Aim of the exercise: Return the lines below that contain "node".
*** Data for this task Section Begins ***
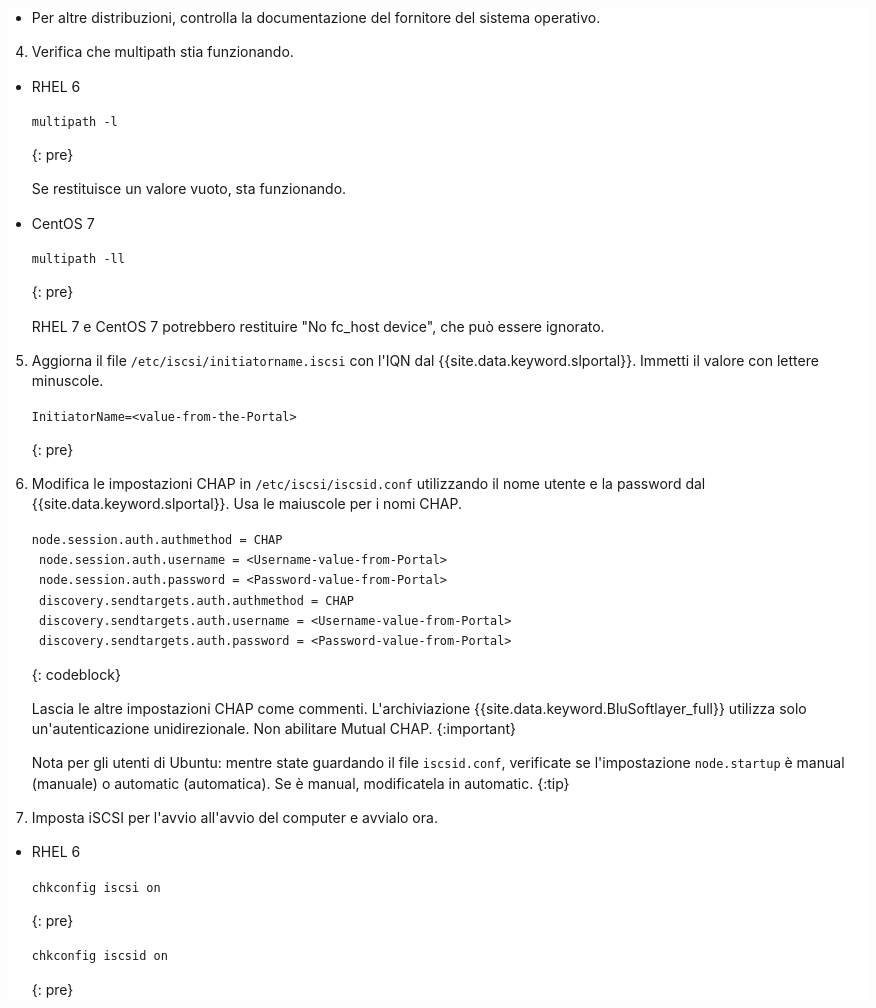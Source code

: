   - Per altre distribuzioni, controlla la documentazione del fornitore del sistema operativo.

4. Verifica che multipath stia funzionando.
  - RHEL 6
    ```
    multipath -l
    ```
    {: pre}

    Se restituisce un valore vuoto, sta funzionando.
  - CentOS 7
    ```
    multipath -ll
    ```
    {: pre}

    RHEL 7 e CentOS 7 potrebbero restituire "No fc_host device", che può essere ignorato.

5. Aggiorna il file `/etc/iscsi/initiatorname.iscsi` con l'IQN dal {{site.data.keyword.slportal}}. Immetti il valore con lettere minuscole.
   ```
   InitiatorName=<value-from-the-Portal>
   ```
   {: pre}
6. Modifica le impostazioni CHAP in `/etc/iscsi/iscsid.conf` utilizzando il nome utente e la password dal {{site.data.keyword.slportal}}. Usa le maiuscole per i nomi CHAP.
   ```
   node.session.auth.authmethod = CHAP
    node.session.auth.username = <Username-value-from-Portal>
    node.session.auth.password = <Password-value-from-Portal>
    discovery.sendtargets.auth.authmethod = CHAP
    discovery.sendtargets.auth.username = <Username-value-from-Portal>
    discovery.sendtargets.auth.password = <Password-value-from-Portal>
   ```
   {: codeblock}

   Lascia le altre impostazioni CHAP come commenti. L'archiviazione {{site.data.keyword.BluSoftlayer_full}} utilizza solo un'autenticazione unidirezionale. Non abilitare Mutual CHAP.
   {:important}

   Nota per gli utenti di Ubuntu: mentre state guardando il file `iscsid.conf`, verificate se l'impostazione `node.startup` è manual (manuale) o automatic (automatica). Se è manual, modificatela in automatic.
   {:tip}

7. Imposta iSCSI per l'avvio all'avvio del computer e avvialo ora.
  - RHEL 6
    ```
    chkconfig iscsi on
    ```
    {: pre}

    ```
    chkconfig iscsid on
    ```
    {: pre}
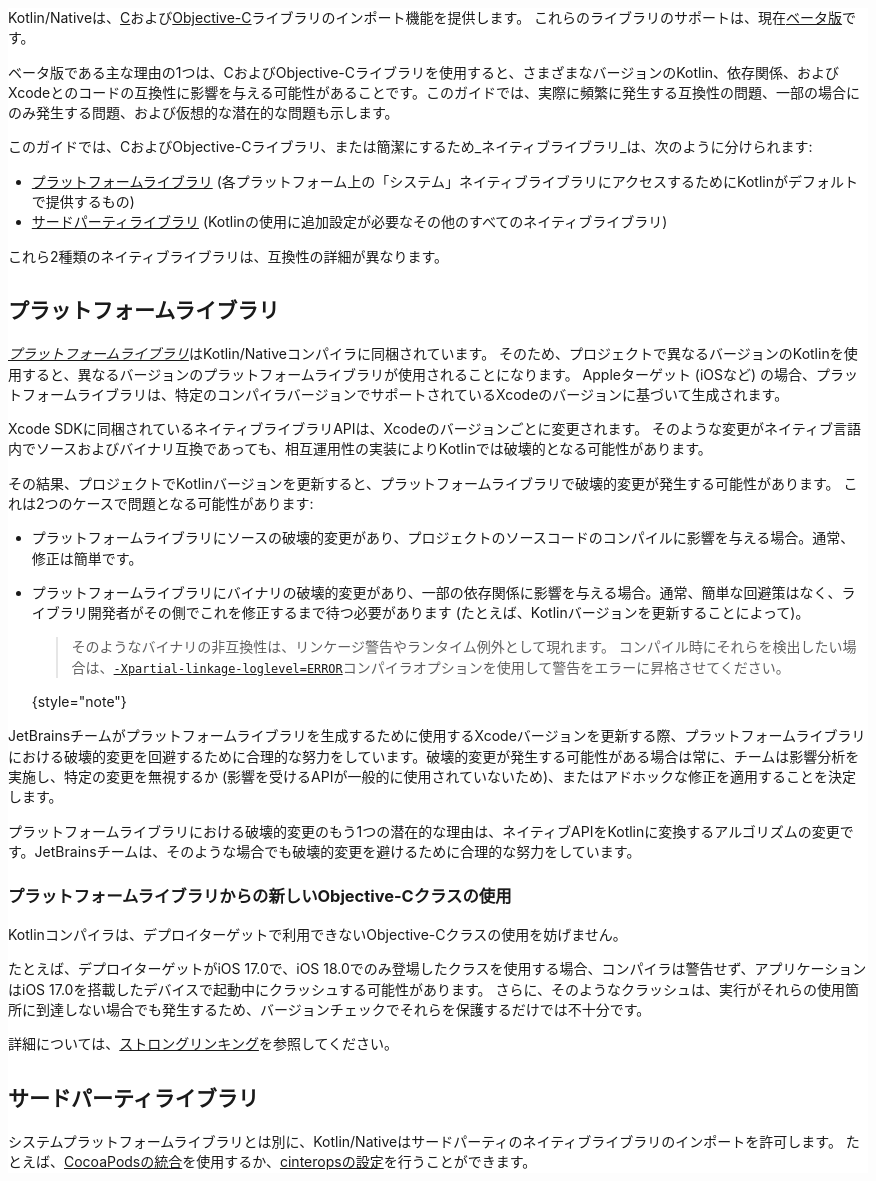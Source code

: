 [//]: # (title: CおよびObjective-Cライブラリのインポートの安定性)
<primary-label ref="beta"/>

Kotlin/Nativeは、[C](native-c-interop.md)および[Objective-C](native-objc-interop.md)ライブラリのインポート機能を提供します。
これらのライブラリのサポートは、現在[ベータ版](components-stability.md#kotlin-native)です。

ベータ版である主な理由の1つは、CおよびObjective-Cライブラリを使用すると、さまざまなバージョンのKotlin、依存関係、およびXcodeとのコードの互換性に影響を与える可能性があることです。このガイドでは、実際に頻繁に発生する互換性の問題、一部の場合にのみ発生する問題、および仮想的な潜在的な問題も示します。

このガイドでは、CおよびObjective-Cライブラリ、または簡潔にするため_ネイティブライブラリ_は、次のように分けられます:

*   [プラットフォームライブラリ](#platform-libraries) (各プラットフォーム上の「システム」ネイティブライブラリにアクセスするためにKotlinがデフォルトで提供するもの)
*   [サードパーティライブラリ](#third-party-libraries) (Kotlinの使用に追加設定が必要なその他のすべてのネイティブライブラリ)

これら2種類のネイティブライブラリは、互換性の詳細が異なります。

## プラットフォームライブラリ

[_プラットフォームライブラリ_](native-platform-libs.md)はKotlin/Nativeコンパイラに同梱されています。
そのため、プロジェクトで異なるバージョンのKotlinを使用すると、異なるバージョンのプラットフォームライブラリが使用されることになります。
Appleターゲット (iOSなど) の場合、プラットフォームライブラリは、特定のコンパイラバージョンでサポートされているXcodeのバージョンに基づいて生成されます。

Xcode SDKに同梱されているネイティブライブラリAPIは、Xcodeのバージョンごとに変更されます。
そのような変更がネイティブ言語内でソースおよびバイナリ互換であっても、相互運用性の実装によりKotlinでは破壊的となる可能性があります。

その結果、プロジェクトでKotlinバージョンを更新すると、プラットフォームライブラリで破壊的変更が発生する可能性があります。
これは2つのケースで問題となる可能性があります:

*   プラットフォームライブラリにソースの破壊的変更があり、プロジェクトのソースコードのコンパイルに影響を与える場合。通常、修正は簡単です。
*   プラットフォームライブラリにバイナリの破壊的変更があり、一部の依存関係に影響を与える場合。通常、簡単な回避策はなく、ライブラリ開発者がその側でこれを修正するまで待つ必要があります (たとえば、Kotlinバージョンを更新することによって)。

    > そのようなバイナリの非互換性は、リンケージ警告やランタイム例外として現れます。
    > コンパイル時にそれらを検出したい場合は、[`-Xpartial-linkage-loglevel=ERROR`](whatsnew19.md#library-linkage-in-kotlin-native)コンパイラオプションを使用して警告をエラーに昇格させてください。
    >
    {style="note"}

JetBrainsチームがプラットフォームライブラリを生成するために使用するXcodeバージョンを更新する際、プラットフォームライブラリにおける破壊的変更を回避するために合理的な努力をしています。破壊的変更が発生する可能性がある場合は常に、チームは影響分析を実施し、特定の変更を無視するか (影響を受けるAPIが一般的に使用されていないため)、またはアドホックな修正を適用することを決定します。

プラットフォームライブラリにおける破壊的変更のもう1つの潜在的な理由は、ネイティブAPIをKotlinに変換するアルゴリズムの変更です。JetBrainsチームは、そのような場合でも破壊的変更を避けるために合理的な努力をしています。

### プラットフォームライブラリからの新しいObjective-Cクラスの使用

Kotlinコンパイラは、デプロイターゲットで利用できないObjective-Cクラスの使用を妨げません。

たとえば、デプロイターゲットがiOS 17.0で、iOS 18.0でのみ登場したクラスを使用する場合、コンパイラは警告せず、アプリケーションはiOS 17.0を搭載したデバイスで起動中にクラッシュする可能性があります。
さらに、そのようなクラッシュは、実行がそれらの使用箇所に到達しない場合でも発生するため、バージョンチェックでそれらを保護するだけでは不十分です。

詳細については、[ストロングリンキング](native-objc-interop.md#strong-linking)を参照してください。

## サードパーティライブラリ

システムプラットフォームライブラリとは別に、Kotlin/Nativeはサードパーティのネイティブライブラリのインポートを許可します。
たとえば、[CocoaPodsの統合](https://www.jetbrains.com/help/kotlin-multiplatform-dev/multiplatform-cocoapods-overview.html)を使用するか、[cinteropsの設定](https://www.jetbrains.com/help/kotlin-multiplatform-dev/multiplatform-dsl-reference.html#cinterops)を行うことができます。

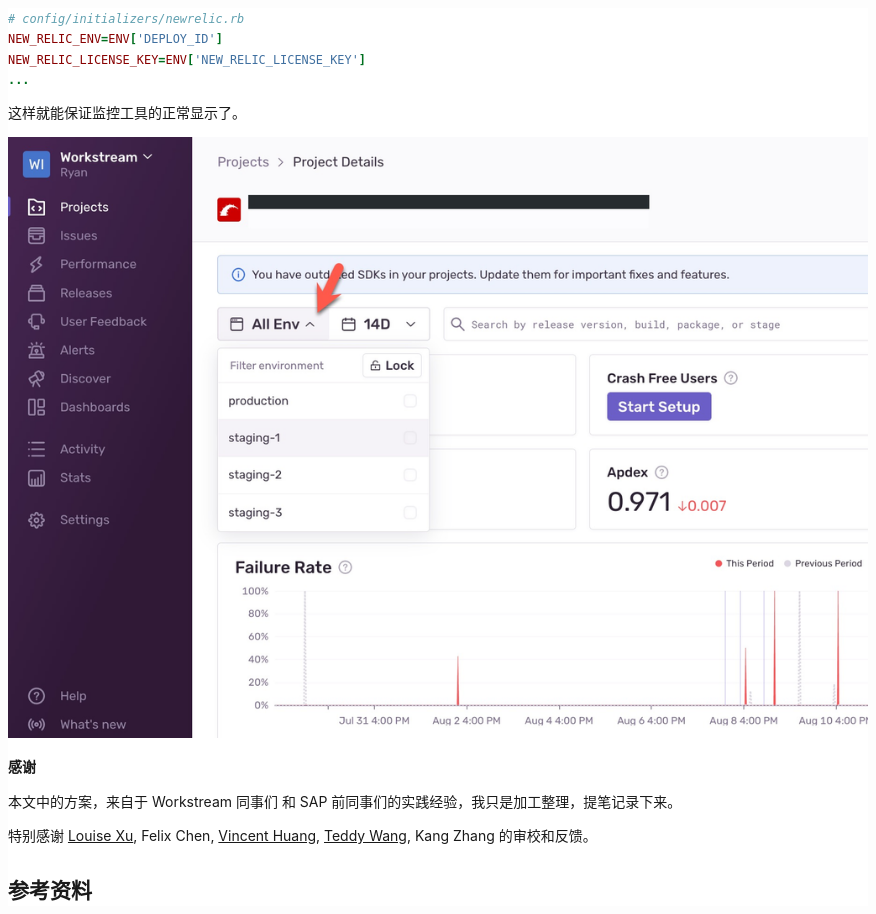
```ruby
# config/initializers/newrelic.rb
NEW_RELIC_ENV=ENV['DEPLOY_ID']
NEW_RELIC_LICENSE_KEY=ENV['NEW_RELIC_LICENSE_KEY']
...
```


这样就能保证监控工具的正常显示了。

![](/media/files/2022/2022-08-12_20-35-02-deploy.jpg)


**感谢**

本文中的方案，来自于 Workstream 同事们 和 SAP 前同事们的实践经验，我只是加工整理，提笔记录下来。

特别感谢 [Louise Xu](https://www.linkedin.com/in/louise-x-87125b227/), Felix Chen, [Vincent Huang](https://www.linkedin.com/in/vincent-huang-13111068/), [Teddy Wang](https://www.linkedin.com/in/teddy-wang-b4191549/), Kang Zhang 的审校和反馈。


## 参考资料


[^trunk-based-development]: [Trunk based development](https://trunkbaseddevelopment.com)
[^ruby-config]: Ruby Gem: [rubyconfig](https://github.com/rubyconfig/config)
[^helm]: [helm](https://helm.sh/)
[^12-factor-application]: [The 12-factor App](https://12factor.net/)
[^12-factor-config]: [The 12-factor App: config](https://12factor.net/zh_cn/config)
[^dev-and-prod-parity]: [Dev/prod parity](https://12factor.net/dev-prod-parity)
[^sentry-doc]: [Sentry: Rails configuration](https://docs.sentry.io/platforms/ruby/guides/rails/)
[^datadog-doc]: [Datadog: Tracing Ruby Applications](https://docs.datadoghq.com/tracing/trace_collection/dd_libraries/ruby/#rails-applications)
[^new-relic-doc]: [New Relic: 通过环境变量来配置](https://docs.newrelic.com/docs/apm/agents/ruby-agent/configuration/ruby-agent-configuration/#license_key)
[^gitlab-deployment-and-environments]: Gitlab 为了区分部署名和运行模式，也不得不发明新的概念，这是当初的 [设计提案](https://gitlab.com/gitlab-org/gitlab/-/issues/300741#proposal)。
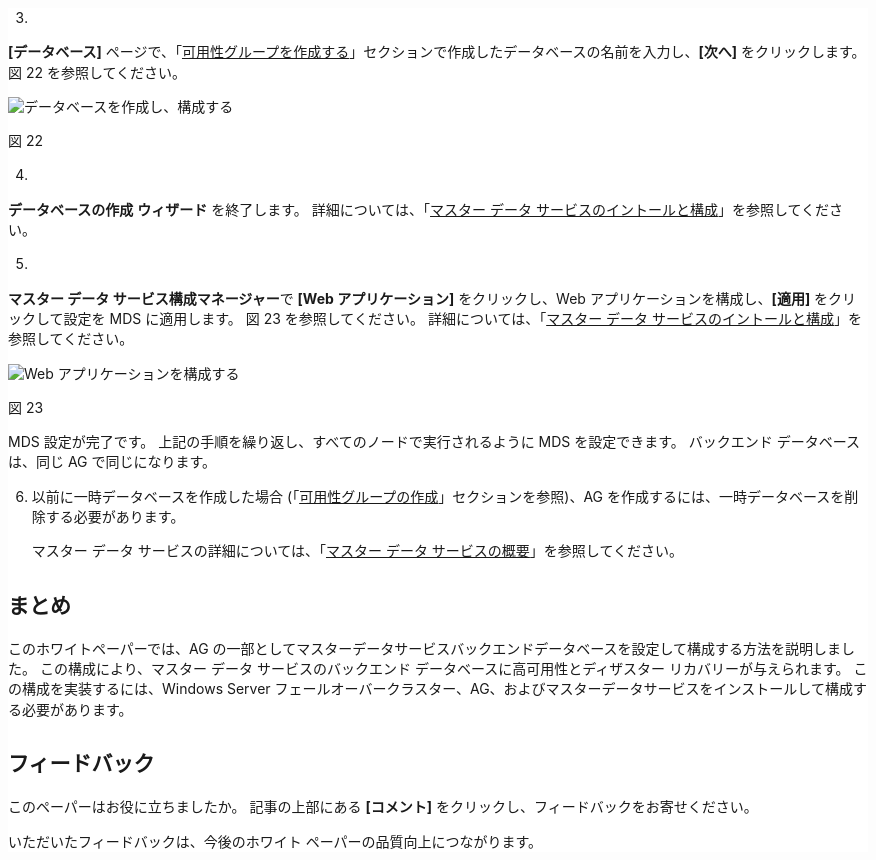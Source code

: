 3. 
  **[データベース]** ページで、「[可用性グループを作成する](#create-an-availability-group)」セクションで作成したデータベースの名前を入力し、**[次へ]** をクリックします。 図 22 を参照してください。

   ![データベースを作成し、構成する](media/Fig22_MDSCreateDatabase.png)

   図 22

4. 
  **データベースの作成** **ウィザード** を終了します。 詳細については、「[マスター データ サービスのイントールと構成](../master-data-services-installation-and-configuration.md)」を参照してください。

5. 
  **マスター データ サービス構成マネージャー**で **[Web アプリケーション]** をクリックし、Web アプリケーションを構成し、**[適用]** をクリックして設定を MDS に適用します。 図 23 を参照してください。 詳細については、「[マスター データ サービスのイントールと構成](../master-data-services-installation-and-configuration.md)」を参照してください。

   ![Web アプリケーションを構成する](media/Fig23_MDSWebApplication.png)

   図 23

   MDS 設定が完了です。 上記の手順を繰り返し、すべてのノードで実行されるように MDS を設定できます。 バックエンド データベースは、同じ AG で同じになります。

6. 以前に一時データベースを作成した場合 (「[可用性グループの作成](#create-an-availability-group)」セクションを参照)、AG を作成するには、一時データベースを削除する必要があります。

   マスター データ サービスの詳細については、「[マスター データ サービスの概要](../master-data-services-overview-mds.md)」を参照してください。

## <a name="conclusion"></a>まとめ

このホワイトペーパーでは、AG の一部としてマスターデータサービスバックエンドデータベースを設定して構成する方法を説明しました。 この構成により、マスター データ サービスのバックエンド データベースに高可用性とディザスター リカバリーが与えられます。 この構成を実装するには、Windows Server フェールオーバークラスター、AG、およびマスターデータサービスをインストールして構成する必要があります。

## <a name="feedback"></a>フィードバック

このペーパーはお役に立ちましたか。 記事の上部にある **[コメント]** をクリックし、フィードバックをお寄せください。 

いただいたフィードバックは、今後のホワイト ペーパーの品質向上につながります。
*** Data for this task Section Ends ***
Task solution:
   node.session.auth.authmethod = CHAP
    node.session.auth.username = <Username-value-from-Portal>
    node.session.auth.password = <Password-value-from-Portal>
   Nota per gli utenti di Ubuntu: mentre state guardando il file `iscsid.conf`, verificate se l'impostazione `node.startup` è manual (manuale) o automatic (automatica). Se è manual, modificatela in automatic.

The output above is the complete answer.